To start, Tesla has said its robotaxis will be Model Y vehicles equipped with a forthcoming version of FSD (full self driving) known as FSD Unsupervised.
Alphabet’s Waymo is currently operating commercial, driverless ride-hailing services in various U.S. markets. On a recent earnings call, Alphabet said Waymo already conducts 250,000 paid trips per week.
Musk said Tesla “will geofence” its robotaxis in Austin to start, meaning the company will limit where those Model Y vehicles can drive. But there won’t be a human safety driver in the cars, Musk promised.
Tesla employees will be remotely monitoring the fleet, he said.
“We’ll be watching what the cars are doing very carefully and as confidence grows, less of that will be needed,” Musk said.
Musk has previously claimed Tesla’s “generalized” approach to robotaxis is more ambitious than Waymo’s. Tesla relies on camera-based systems and computer vision primarily instead of sophisticated sensors including lidar and radar.
Musk has said those sensors were expensive and could impede high-volume robotaxi production and scaling of a global fleet.
“What will actually work best for the road system is artificial intelligence, digital neural nets and cameras,” Musk said on Tuesday.
Faber pressed Musk on the political backlash that Tesla has faced in response to Musk’s involvement with the President Donald Trump’s administration, and in German politics. Tesla has faced declining EV sales, reporting a 20% drop in automotive revenue in the first quarter of 2025.
Musk attributed the sales decline to the company needing to retool its factories to begin production of a refreshed version of its most popular car, the Model Y.

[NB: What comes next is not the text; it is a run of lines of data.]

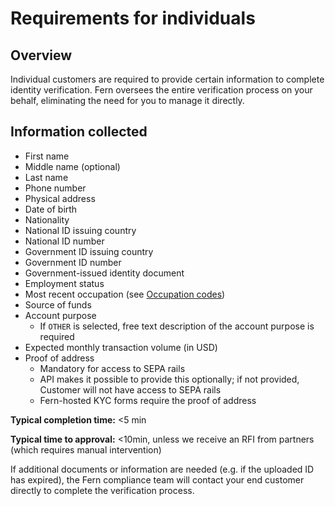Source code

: # Requirements for individuals

## Overview

Individual customers are required to provide certain information to complete identity verification. Fern oversees the entire verification process on your behalf, eliminating the need for you to manage it directly.

## Information collected

* First name
* Middle name (optional)
* Last name
* Phone number
* Physical address
* Date of birth
* Nationality
* National ID issuing country
* National ID number
* Government ID issuing country
* Government ID number
* Government-issued identity document
* Employment status
* Most recent occupation (see [Occupation codes](occupation-codes.md))
* Source of funds
* Account purpose
  * If `OTHER` is selected, free text description of the account purpose is required
* Expected monthly transaction volume (in USD)
* Proof of address
  * Mandatory for access to SEPA rails
  * API makes it possible to provide this optionally; if not provided, Customer will not have access to SEPA rails
  * Fern-hosted KYC forms require the proof of address

**Typical completion time:** <5 min&#x20;

**Typical time to approval:** <10min, unless we receive an RFI from partners (which requires manual intervention)

If additional documents or information are needed (e.g. if the uploaded ID has expired), the Fern compliance team will contact your end customer directly to complete the verification process.
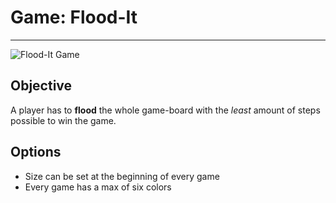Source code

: # Game: Flood-It

---
![Flood-It Game](https://res.cloudinary.com/anthonyanader/image/upload/c_scale,w_480/v1506262918/Flood-It-Color-Select_tjw9u3.png)

## Objective

A player has to **flood** the whole game-board with the *least* amount of steps possible to win the game.

## Options

* Size can be set at the beginning of every game
* Every game has a max of six colors
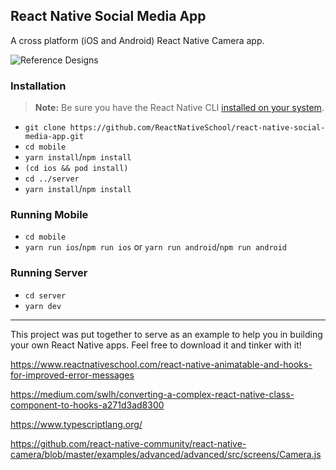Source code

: ## React Native Social Media App

A cross platform (iOS and Android) React Native Camera app.

![Reference Designs](./assets/reference.png)

### Installation

> **Note:** Be sure you have the React Native CLI [installed on your system](https://facebook.github.io/react-native/docs/getting-started).

- `git clone https://github.com/ReactNativeSchool/react-native-social-media-app.git`
- `cd mobile`
- `yarn install`/`npm install`
- `(cd ios && pod install)`
- `cd ../server`
- `yarn install`/`npm install`

### Running Mobile

- `cd mobile`
- `yarn run ios`/`npm run ios` or `yarn run android`/`npm run android`

### Running Server

- `cd server`
- `yarn dev`

---

This project was put together to serve as an example to help you in building your own React Native apps. Feel free to download it and tinker with it!

https://www.reactnativeschool.com/react-native-animatable-and-hooks-for-improved-error-messages

https://medium.com/swlh/converting-a-complex-react-native-class-component-to-hooks-a271d3ad8300

https://www.typescriptlang.org/

https://github.com/react-native-community/react-native-camera/blob/master/examples/advanced/advanced/src/screens/Camera.js
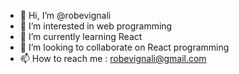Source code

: - 👋 Hi, I’m @robevignali
- 👀 I’m interested in web programming
- 🌱 I’m currently learning React
- 💞️ I’m looking to collaborate on React programming
- 📫 How to reach me : robevignali@gmail.com

<!---
robevignali/robevignali is a ✨ special ✨ repository because its `README.md` (this file) appears on your GitHub profile.
You can click the Preview link to take a look at your changes.
--->
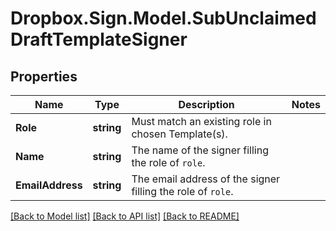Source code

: # Dropbox.Sign.Model.SubUnclaimedDraftTemplateSigner

## Properties

Name | Type | Description | Notes
------------ | ------------- | ------------- | -------------
**Role** | **string** |  Must match an existing role in chosen Template(s).  | 
**Name** | **string** |  The name of the signer filling the role of `role`.  | 
**EmailAddress** | **string** |  The email address of the signer filling the role of `role`.  | 

[[Back to Model list]](../README.md#documentation-for-models) [[Back to API list]](../README.md#documentation-for-api-endpoints) [[Back to README]](../README.md)

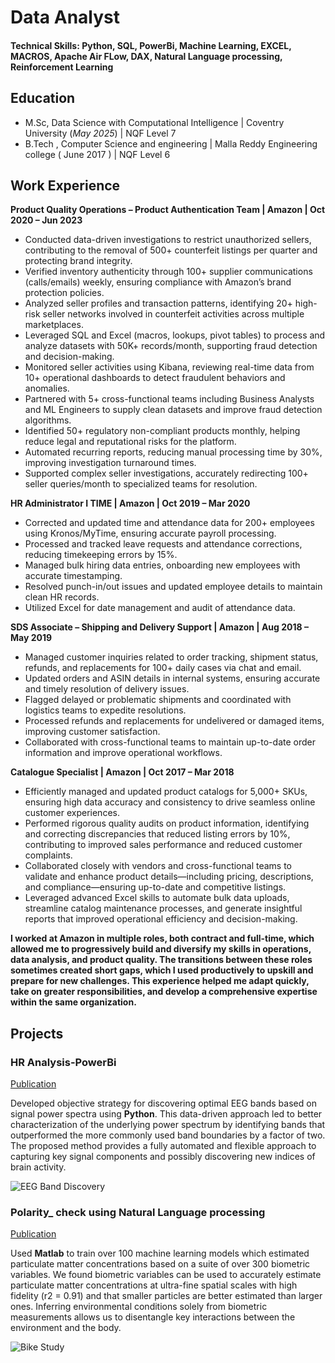 # Data Analyst

#### Technical Skills: Python, SQL, PowerBi, Machine Learning, EXCEL, MACROS, Apache Air FLow, DAX, Natural Language processing, Reinforcement Learning

## Education
- M.Sc, Data Science with Computational Intelligence | Coventry University (_May 2025_)	| NQF Level 7							       		
- B.Tech , Computer Science and engineering	| Malla Reddy Engineering college ( June 2017 )	| NQF Level 6	        		

## Work Experience
**Product Quality Operations – Product Authentication Team | Amazon | Oct 2020 – Jun 2023**
- Conducted data-driven investigations to restrict unauthorized sellers, contributing to the removal of 500+ counterfeit listings per quarter and protecting brand integrity.
- Verified inventory authenticity through 100+ supplier communications (calls/emails) weekly, ensuring compliance with Amazon’s brand protection policies.
- Analyzed seller profiles and transaction patterns, identifying 20+ high-risk seller networks involved in counterfeit activities across multiple marketplaces.
- Leveraged SQL and Excel (macros, lookups, pivot tables) to process and analyze datasets with 50K+ records/month, supporting fraud detection and decision-making.
- Monitored seller activities using Kibana, reviewing real-time data from 10+ operational dashboards to detect fraudulent behaviors and anomalies.
- Partnered with 5+ cross-functional teams including Business Analysts and ML Engineers to supply clean datasets and improve fraud detection algorithms.
- Identified 50+ regulatory non-compliant products monthly, helping reduce legal and reputational risks for the platform.
- Automated recurring reports, reducing manual processing time by 30%, improving investigation turnaround times.
- Supported complex seller investigations, accurately redirecting 100+ seller queries/month to specialized teams for resolution.


**HR Administrator I TIME | Amazon |  Oct 2019 – Mar 2020**
- Corrected and updated time and attendance data for 200+ employees using Kronos/MyTime, ensuring accurate payroll processing.
- Processed and tracked leave requests and attendance corrections, reducing timekeeping errors by 15%.
- Managed bulk hiring data entries, onboarding new employees with accurate timestamping.
- Resolved punch-in/out issues and updated employee details to maintain clean HR records.
- Utilized Excel for date management and audit of attendance data.

**SDS Associate – Shipping and Delivery Support | Amazon |  Aug 2018 – May 2019**
- Managed customer inquiries related to order tracking, shipment status, refunds, and replacements for 100+ daily cases via chat and email.
- Updated orders and ASIN details in internal systems, ensuring accurate and timely resolution of delivery issues.
- Flagged delayed or problematic shipments and coordinated with logistics teams to expedite resolutions.
- Processed refunds and replacements for undelivered or damaged items, improving customer satisfaction.
- Collaborated with cross-functional teams to maintain up-to-date order information and improve operational workflows.


**Catalogue Specialist | Amazon |  Oct 2017 – Mar 2018**
- Efficiently managed and updated product catalogs for 5,000+ SKUs, ensuring high data accuracy and consistency to drive seamless online customer experiences.
- Performed rigorous quality audits on product information, identifying and correcting discrepancies that reduced listing errors by 10%, contributing to improved sales performance and reduced customer complaints.
- Collaborated closely with vendors and cross-functional teams to validate and enhance product details—including pricing, descriptions, and compliance—ensuring up-to-date and competitive listings.
- Leveraged advanced Excel skills to automate bulk data uploads, streamline catalog maintenance processes, and generate insightful reports that improved operational efficiency and decision-making.

**I worked at Amazon in multiple roles, both contract and full-time, which allowed me to progressively build and diversify my skills in operations, data analysis, and product quality. The transitions between these roles sometimes created short gaps, which I used productively to upskill and prepare for new challenges. This experience helped me adapt quickly, take on greater responsibilities, and develop a comprehensive expertise within the same organization.**




## Projects
### HR Analysis-PowerBi
[Publication](https://www.mdpi.com/1424-8220/22/8/3048)

Developed objective strategy for discovering optimal EEG bands based on signal power spectra using **Python**. This data-driven approach led to better characterization of the underlying power spectrum by identifying bands that outperformed the more commonly used band boundaries by a factor of two. The proposed method provides a fully automated and flexible approach to capturing key signal components and possibly discovering new indices of brain activity.

![EEG Band Discovery](/assets/img/eeg_band_discovery.jpeg)

### Polarity_ check using Natural Language processing
[Publication](https://www.mdpi.com/1424-8220/22/11/4240)

Used **Matlab** to train over 100 machine learning models which estimated particulate matter concentrations based on a suite of over 300 biometric variables. We found biometric variables can be used to accurately estimate particulate matter concentrations at ultra-fine spatial scales with high fidelity (r2 = 0.91) and that smaller particles are better estimated than larger ones. Inferring environmental conditions solely from biometric measurements allows us to disentangle key interactions between the environment and the body.

![Bike Study](/assets/img/bike_study.jpeg)
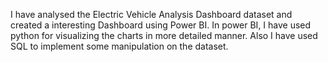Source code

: I have analysed the Electric Vehicle Analysis Dashboard dataset and created a interesting Dashboard using Power BI.
In power BI, I have used python for visualizing the charts in more detailed manner.
Also I have used SQL to implement some manipulation on the dataset.
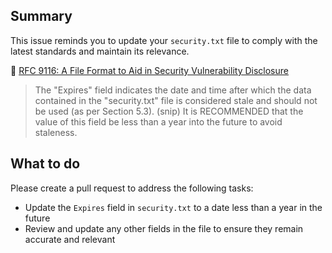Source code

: ## Summary

This issue reminds you to update your `security.txt` file to comply with the latest standards and maintain its relevance.

🔗 [RFC 9116: A File Format to Aid in Security Vulnerability Disclosure](https://www.rfc-editor.org/rfc/rfc9116)

> The "Expires" field indicates the date and time after which the data contained in the "security.txt" file is considered stale and should not be used (as per Section 5.3). (snip) It is RECOMMENDED that the value of this field be less than a year into the future to avoid staleness.

## What to do

Please create a pull request to address the following tasks:

* Update the `Expires` field in `security.txt` to a date less than a year in the future
* Review and update any other fields in the file to ensure they remain accurate and relevant
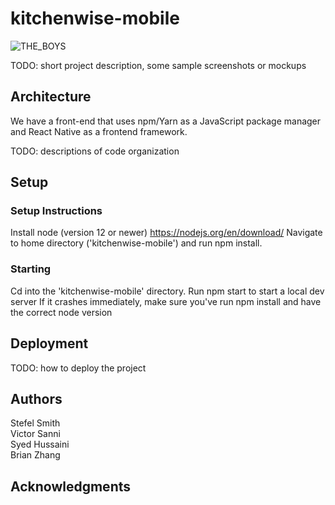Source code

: # kitchenwise-mobile

![THE_BOYS](https://github.com/dartmouth-cs98-23f/project-embedded-pantry/assets/90659949/cf96b595-a592-4b15-9057-54b348b2463f)

TODO: short project description, some sample screenshots or mockups

## Architecture

We have a front-end that uses npm/Yarn as a JavaScript package manager and React Native as a frontend framework.

TODO: descriptions of code organization

## Setup

### Setup Instructions

Install node (version 12 or newer) https://nodejs.org/en/download/
Navigate to home directory ('kitchenwise-mobile') and run npm install.

### Starting

Cd into the 'kitchenwise-mobile' directory.
Run npm start to start a local dev server
If it crashes immediately, make sure you've run npm install and have the correct node version

## Deployment

TODO: how to deploy the project

## Authors

Stefel Smith <br>
Victor Sanni <br>
Syed Hussaini <br>
Brian Zhang <br>

## Acknowledgments

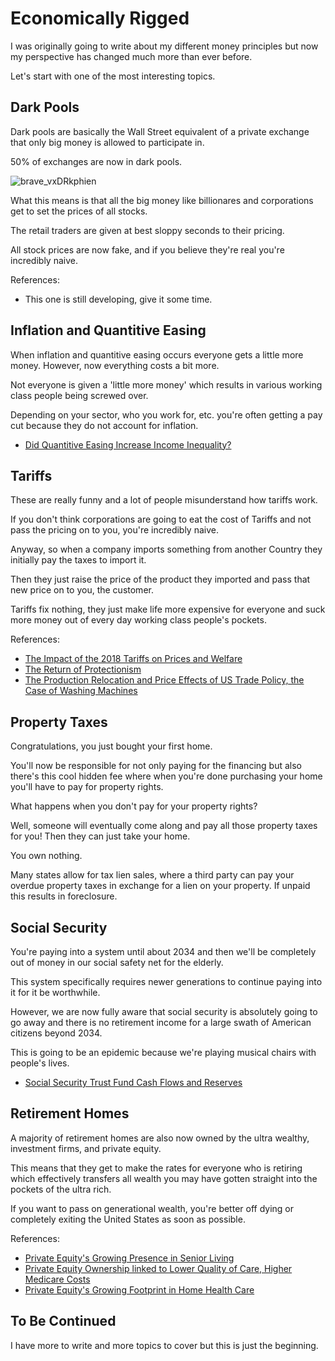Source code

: # Economically Rigged

I was originally going to write about my different money principles but now my perspective has changed much more than ever before.

Let's start with one of the most interesting topics.

## Dark Pools

Dark pools are basically the Wall Street equivalent of a private exchange that only big money is allowed to participate in.

50% of exchanges are now in dark pools.

![brave_vxDRkphien](https://github.com/user-attachments/assets/c5a03580-daf1-4b93-8c63-41fd1a12eed0)

What this means is that all the big money like billionares and corporations get to set the prices of all stocks.

The retail traders are given at best sloppy seconds to their pricing.

All stock prices are now fake, and if you believe they're real you're incredibly naive.

References:

- This one is still developing, give it some time.

## Inflation and Quantitive Easing

When inflation and quantitive easing occurs everyone gets a little more money. However, now everything costs a bit more.

Not everyone is given a 'little more money' which results in various working class people being screwed over.

Depending on your sector, who you work for, etc. you're often getting a pay cut because they do not account for inflation.

- [Did Quantitive Easing Increase Income Inequality?](https://www.cepweb.org/wp-content/uploads/2017/11/Montecino-paper.pd)

## Tariffs

These are really funny and a lot of people misunderstand how tariffs work. 

If you don't think corporations are going to eat the cost of Tariffs and not pass the pricing on to you, you're incredibly naive.

Anyway, so when a company imports something from another Country they initially pay the taxes to import it.

Then they just raise the price of the product they imported and pass that new price on to you, the customer.

Tariffs fix nothing, they just make life more expensive for everyone and suck more money out of every day working class people's pockets.

References:

- [The Impact of the 2018 Tariffs on Prices and Welfare](https://www.aeaweb.org/articles?id=10.1257%2Fjep.33.4.187)
- [The Return of Protectionism](https://patrick-kennedy.github.io/files/RTP_FGKK_QJE_2020.pdf)
- [The Production Relocation and Price Effects of US Trade Policy, the Case of Washing Machines](https://pubs.aeaweb.org/doi/pdfplus/10.1257/aer.20190611)

## Property Taxes

Congratulations, you just bought your first home. 

You'll now be responsible for not only paying for the financing but also there's this cool hidden fee where when you're done purchasing your home you'll have to pay for property rights.

What happens when you don't pay for your property rights?

Well, someone will eventually come along and pay all those property taxes for you! Then they can just take your home.

You own nothing.

Many states allow for tax lien sales, where a third party can pay your overdue property taxes in exchange for a lien on your property. If unpaid this results in foreclosure.

## Social Security

You're paying into a system until about 2034 and then we'll be completely out of money in our social safety net for the elderly.

This system specifically requires newer generations to continue paying into it for it be worthwhile.

However, we are now fully aware that social security is absolutely going to go away and there is no retirement income for a large swath of American citizens beyond 2034.

This is going to be an epidemic because we're playing musical chairs with people's lives.

- [Social Security Trust Fund Cash Flows and Reserves](https://www.ssa.gov/policy/docs/ssb/v75n1/v75n1p1.html)

## Retirement Homes

A majority of retirement homes are also now owned by the ultra wealthy, investment firms, and private equity.

This means that they get to make the rates for everyone who is retiring which effectively transfers all wealth you may have gotten straight into the pockets of the ultra rich.

If you want to pass on generational wealth, you're better off dying or completely exiting the United States as soon as possible.

References:

- [Private Equity's Growing Presence in Senior Living](https://pestakeholder.org/news/private-equitys-growing-presence-in-senior-living/)
- [Private Equity Ownership linked to Lower Quality of Care, Higher Medicare Costs](https://news.weill.cornell.edu/news/2021/11/private-equity-ownership-of-nursing-homes-linked-to-lower-quality-of-care-higher)
- [Private Equity's Growing Footprint in Home Health Care](https://stateline.org/2024/01/31/private-equitys-growing-footprint-in-home-health-care-draws-scrutiny/)

## To Be Continued

I have more to write and more topics to cover but this is just the beginning.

“We can’t make cars if the factories are retooling. But we’ve seen a major rebound in demand at this point,” Musk said, without providing numbers. “When you buy a product, how much do you care about the political views of the CEO or even care what they are?”
While remaining at the helm of Tesla and also running SpaceX and xAI, Musk is serving as a key adviser to President Trump after spending nearly $300 million to propel him back to the White House.
His holdings in Tesla and SpaceX make Musk the world’s wealthiest individual with an estimated net worth around $376 billion today, according to the Bloomberg Billionaire’s Index.
Earlier on Tuesday, Musk committed to leading Tesla for the next five years.
“Yes, no doubt about that at all,” Musk said in an interview at Bloomberg’s Qatar Economic Forum in Doha.